Task objective:
In the answer, give the entries below exactly, from the first line through the line with "- 範例5. detach 不等待 thread 執行結束", with every picture omitted.
BEGIN Data shown
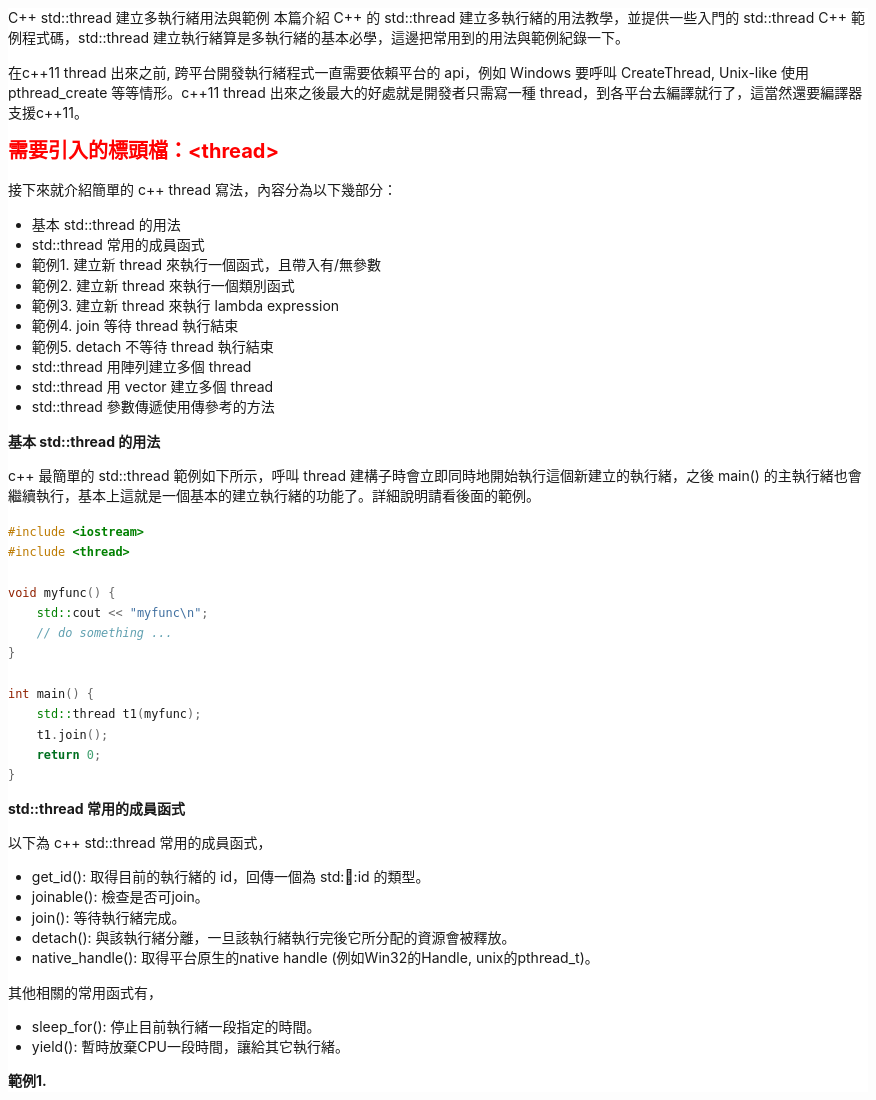C++ std::thread 建立多執行緒用法與範例
本篇介紹 C++ 的 std::thread 建立多執行緒的用法教學，並提供一些入門的 std::thread C++ 範例程式碼，std::thread 建立執行緒算是多執行緒的基本必學，這邊把常用到的用法與範例紀錄一下。

在c++11 thread 出來之前, 跨平台開發執行緒程式一直需要依賴平台的 api，例如 Windows 要呼叫 CreateThread, Unix-like 使用 pthread_create 等等情形。c++11 thread 出來之後最大的好處就是開發者只需寫一種 thread，到各平台去編譯就行了，這當然還要編譯器支援c++11。

<span style="color:#ff0000; font-size:20px; font-weight:bold;">需要引入的標頭檔：&lt;thread&gt;</span>

接下來就介紹簡單的 c++ thread 寫法，內容分為以下幾部分：

- 基本 std::thread 的用法
- std::thread 常用的成員函式
- 範例1. 建立新 thread 來執行一個函式，且帶入有/無參數
- 範例2. 建立新 thread 來執行一個類別函式
- 範例3. 建立新 thread 來執行 lambda expression
- 範例4. join 等待 thread 執行結束
- 範例5. detach 不等待 thread 執行結束
- std::thread 用陣列建立多個 thread
- std::thread 用 vector 建立多個 thread
- std::thread 參數傳遞使用傳參考的方法
<p><span style="font-weight:bold;">基本 std::thread 的用法</span></p>
c++ 最簡單的 std::thread 範例如下所示，呼叫 thread 建構子時會立即同時地開始執行這個新建立的執行緒，之後 main() 的主執行緒也會繼續執行，基本上這就是一個基本的建立執行緒的功能了。詳細說明請看後面的範例。

```cpp
#include <iostream>
#include <thread>

void myfunc() {
    std::cout << "myfunc\n";
    // do something ...
}

int main() {
    std::thread t1(myfunc);
    t1.join();
    return 0;
}
```

<p><span style="font-weight:bold;">std::thread 常用的成員函式</span></p>
以下為 c++ std::thread 常用的成員函式，

- get_id(): 取得目前的執行緒的 id，回傳一個為 std::thread::id 的類型。
- joinable(): 檢查是否可join。
- join(): 等待執行緒完成。
- detach(): 與該執行緒分離，一旦該執行緒執行完後它所分配的資源會被釋放。
- native_handle(): 取得平台原生的native handle (例如Win32的Handle, unix的pthread_t)。

其他相關的常用函式有，

- sleep_for(): 停止目前執行緒一段指定的時間。
- yield(): 暫時放棄CPU一段時間，讓給其它執行緒。

<span style="font-weight:bold;">範例1.</span> 
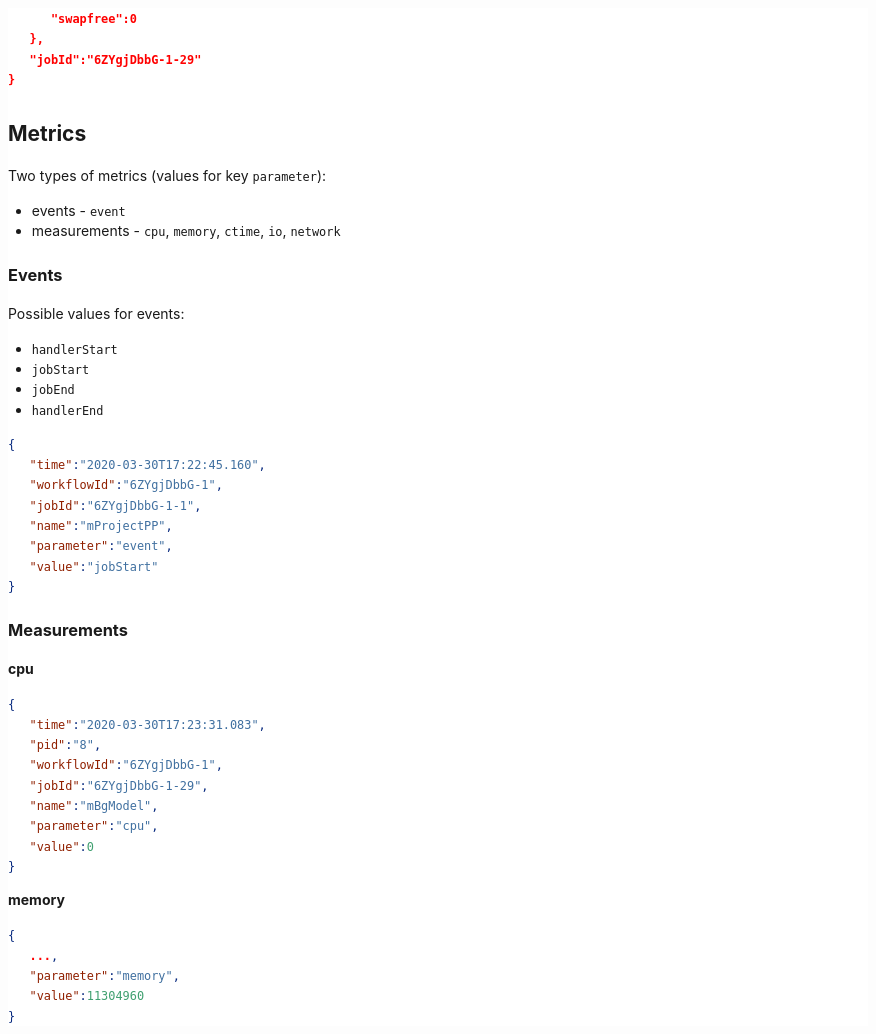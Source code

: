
 ```json
      "swapfree":0
   },
   "jobId":"6ZYgjDbbG-1-29"
}
```

## Metrics

Two types of metrics (values for key `parameter`):
* events - `event`
* measurements - `cpu`, `memory`, `ctime`, `io`, `network` 

### Events
Possible values for events:
* `handlerStart`
* `jobStart`
* `jobEnd`
* `handlerEnd`

```json
{
   "time":"2020-03-30T17:22:45.160",
   "workflowId":"6ZYgjDbbG-1",
   "jobId":"6ZYgjDbbG-1-1",
   "name":"mProjectPP",
   "parameter":"event",
   "value":"jobStart"
}
```

### Measurements

**cpu**
```json
{
   "time":"2020-03-30T17:23:31.083",
   "pid":"8",
   "workflowId":"6ZYgjDbbG-1",
   "jobId":"6ZYgjDbbG-1-29",
   "name":"mBgModel",
   "parameter":"cpu",
   "value":0
}
```

**memory**
```json
{
   ...,
   "parameter":"memory",
   "value":11304960
}
```
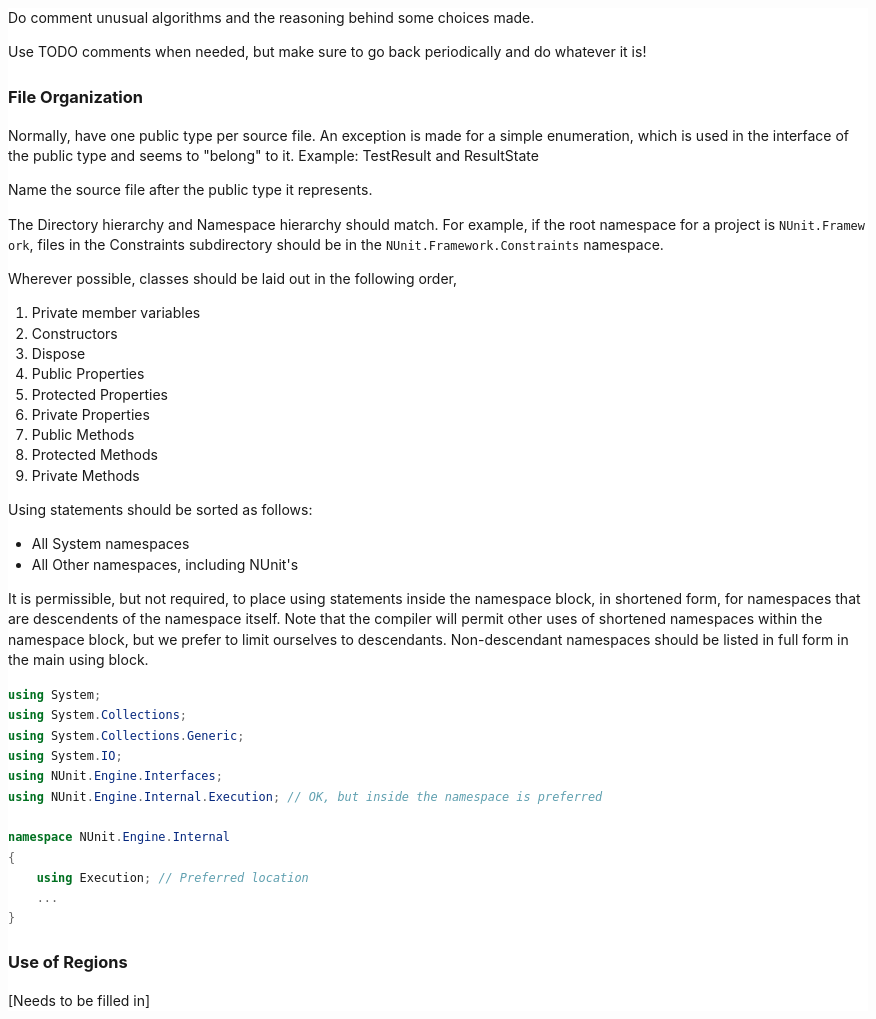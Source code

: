Do comment unusual algorithms and the reasoning behind some choices made.

Use TODO comments when needed, but make sure to go back periodically and do whatever it is!

### File Organization

Normally, have one public type per source file. An exception is made for a simple enumeration, which is used in the interface of the public type and seems to "belong" to it. Example: TestResult and ResultState

Name the source file after the public type it represents.

The Directory hierarchy and Namespace hierarchy should match. For example, if the root namespace for a project is `NUnit.Framework`, files in the Constraints subdirectory should be in the `NUnit.Framework.Constraints` namespace.

Wherever possible, classes should be laid out in the following order,

1. Private member variables
2. Constructors
3. Dispose
4. Public Properties
5. Protected Properties
6. Private Properties
7. Public Methods
8. Protected Methods
9. Private Methods

Using statements should be sorted as follows: 
  * All System namespaces
  * All Other namespaces, including NUnit's

It is permissible, but not required, to place using statements inside the namespace block, in shortened form, for namespaces that are descendents of the namespace itself. Note that the compiler will permit other uses of shortened namespaces within the namespace block, but we prefer to limit ourselves to descendants. Non-descendant namespaces should be listed in full form in the main using block.

```C#
using System;
using System.Collections;
using System.Collections.Generic;
using System.IO;
using NUnit.Engine.Interfaces;
using NUnit.Engine.Internal.Execution; // OK, but inside the namespace is preferred

namespace NUnit.Engine.Internal
{
    using Execution; // Preferred location
    ...
}
```

### Use of Regions

[Needs to be filled in]
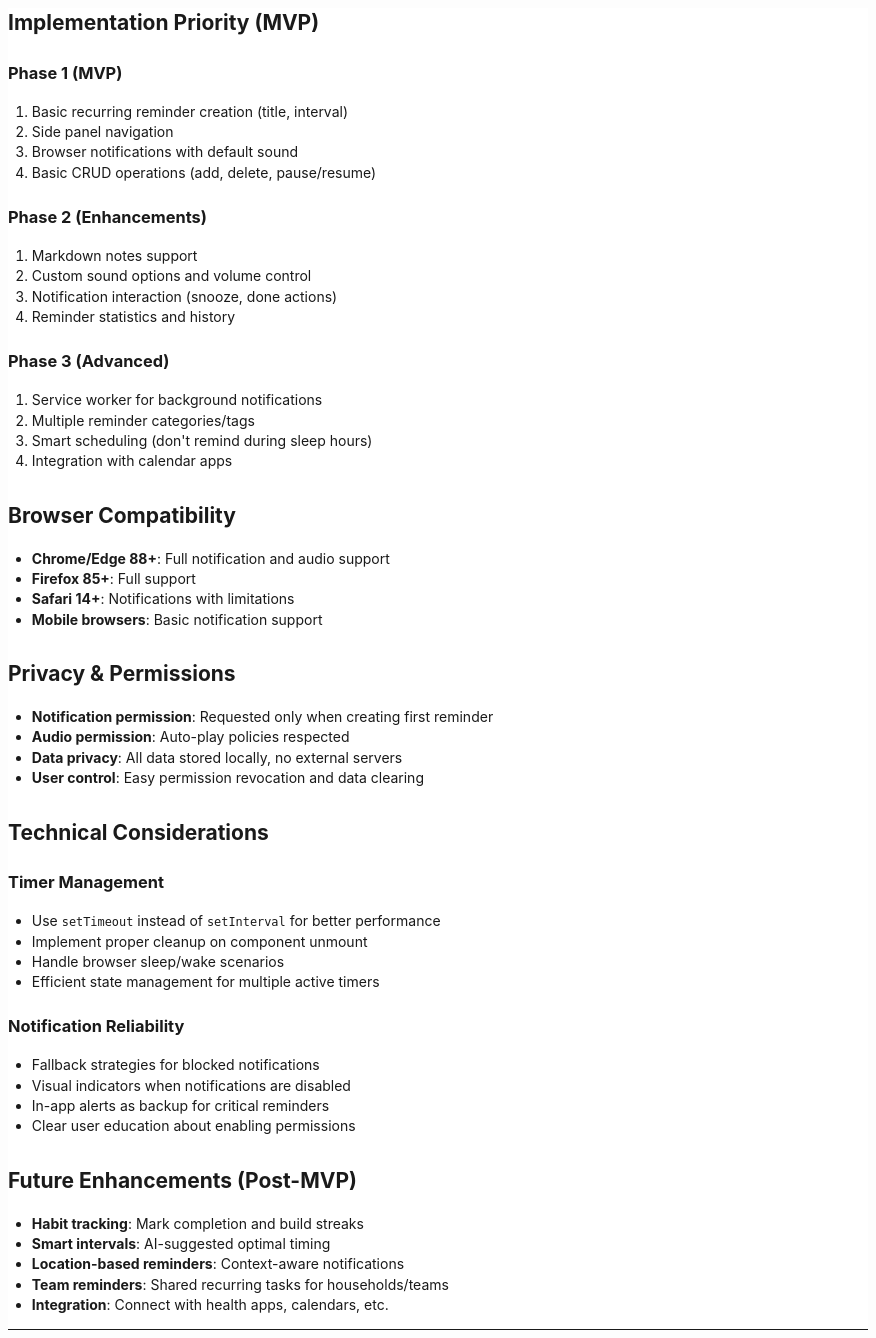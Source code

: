 ## Implementation Priority (MVP)

### Phase 1 (MVP)
1. Basic recurring reminder creation (title, interval)
2. Side panel navigation
3. Browser notifications with default sound
4. Basic CRUD operations (add, delete, pause/resume)

### Phase 2 (Enhancements)
1. Markdown notes support
2. Custom sound options and volume control
3. Notification interaction (snooze, done actions)
4. Reminder statistics and history

### Phase 3 (Advanced)
1. Service worker for background notifications
2. Multiple reminder categories/tags
3. Smart scheduling (don't remind during sleep hours)
4. Integration with calendar apps

## Browser Compatibility
- **Chrome/Edge 88+**: Full notification and audio support
- **Firefox 85+**: Full support
- **Safari 14+**: Notifications with limitations
- **Mobile browsers**: Basic notification support

## Privacy & Permissions
- **Notification permission**: Requested only when creating first reminder
- **Audio permission**: Auto-play policies respected
- **Data privacy**: All data stored locally, no external servers
- **User control**: Easy permission revocation and data clearing

## Technical Considerations

### Timer Management
- Use `setTimeout` instead of `setInterval` for better performance
- Implement proper cleanup on component unmount
- Handle browser sleep/wake scenarios
- Efficient state management for multiple active timers

### Notification Reliability
- Fallback strategies for blocked notifications
- Visual indicators when notifications are disabled
- In-app alerts as backup for critical reminders
- Clear user education about enabling permissions

## Future Enhancements (Post-MVP)
- **Habit tracking**: Mark completion and build streaks
- **Smart intervals**: AI-suggested optimal timing
- **Location-based reminders**: Context-aware notifications
- **Team reminders**: Shared recurring tasks for households/teams
- **Integration**: Connect with health apps, calendars, etc.

---
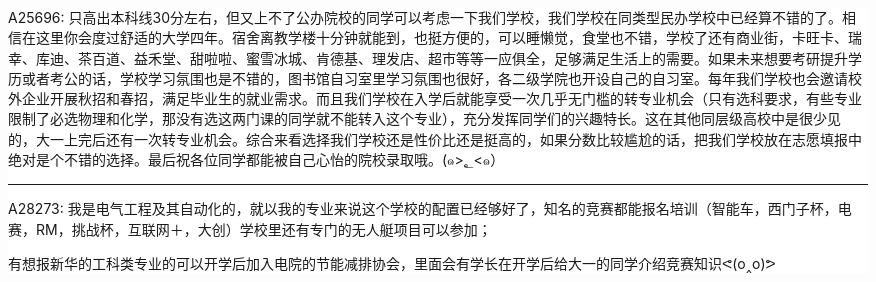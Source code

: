 A25696: 只高出本科线30分左右，但又上不了公办院校的同学可以考虑一下我们学校，我们学校在同类型民办学校中已经算不错的了。相信在这里你会度过舒适的大学四年。宿舍离教学楼十分钟就能到，也挺方便的，可以睡懒觉，食堂也不错，学校了还有商业街，卡旺卡、瑞幸、库迪、茶百道、益禾堂、甜啦啦、蜜雪冰城、肯德基、理发店、超市等等一应俱全，足够满足生活上的需要。如果未来想要考研提升学历或者考公的话，学校学习氛围也是不错的，图书馆自习室里学习氛围也很好，各二级学院也开设自己的自习室。每年我们学校也会邀请校外企业开展秋招和春招，满足毕业生的就业需求。而且我们学校在入学后就能享受一次几乎无门槛的转专业机会（只有选科要求，有些专业限制了必选物理和化学，那没有选这两门课的同学就不能转入这个专业），充分发挥同学们的兴趣特长。这在其他同层级高校中是很少见的，大一上完后还有一次转专业机会。综合来看选择我们学校还是性价比还是挺高的，如果分数比较尴尬的话，把我们学校放在志愿填报中绝对是个不错的选择。最后祝各位同学都能被自己心怡的院校录取哦。(๑>؂<๑）

***

A28273: 我是电气工程及其自动化的，就以我的专业来说这个学校的配置已经够好了，知名的竞赛都能报名培训（智能车，西门子杯，电赛，RM，挑战杯，互联网＋，大创）学校里还有专门的无人艇项目可以参加；

有想报新华的工科类专业的可以开学后加入电院的节能减排协会，里面会有学长在开学后给大一的同学介绍竞赛知识ᕙ(o‸o)ᕗ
END Data shown
Solution to the exercise:
C++ std::thread 建立多執行緒用法與範例
本篇介紹 C++ 的 std::thread 建立多執行緒的用法教學，並提供一些入門的 std::thread C++ 範例程式碼，std::thread 建立執行緒算是多執行緒的基本必學，這邊把常用到的用法與範例紀錄一下。

在c++11 thread 出來之前, 跨平台開發執行緒程式一直需要依賴平台的 api，例如 Windows 要呼叫 CreateThread, Unix-like 使用 pthread_create 等等情形。c++11 thread 出來之後最大的好處就是開發者只需寫一種 thread，到各平台去編譯就行了，這當然還要編譯器支援c++11。

<span style="color:#ff0000; font-size:20px; font-weight:bold;">需要引入的標頭檔：&lt;thread&gt;</span>

接下來就介紹簡單的 c++ thread 寫法，內容分為以下幾部分：

- 基本 std::thread 的用法
- std::thread 常用的成員函式
- 範例1. 建立新 thread 來執行一個函式，且帶入有/無參數
- 範例2. 建立新 thread 來執行一個類別函式
- 範例3. 建立新 thread 來執行 lambda expression
- 範例4. join 等待 thread 執行結束
- 範例5. detach 不等待 thread 執行結束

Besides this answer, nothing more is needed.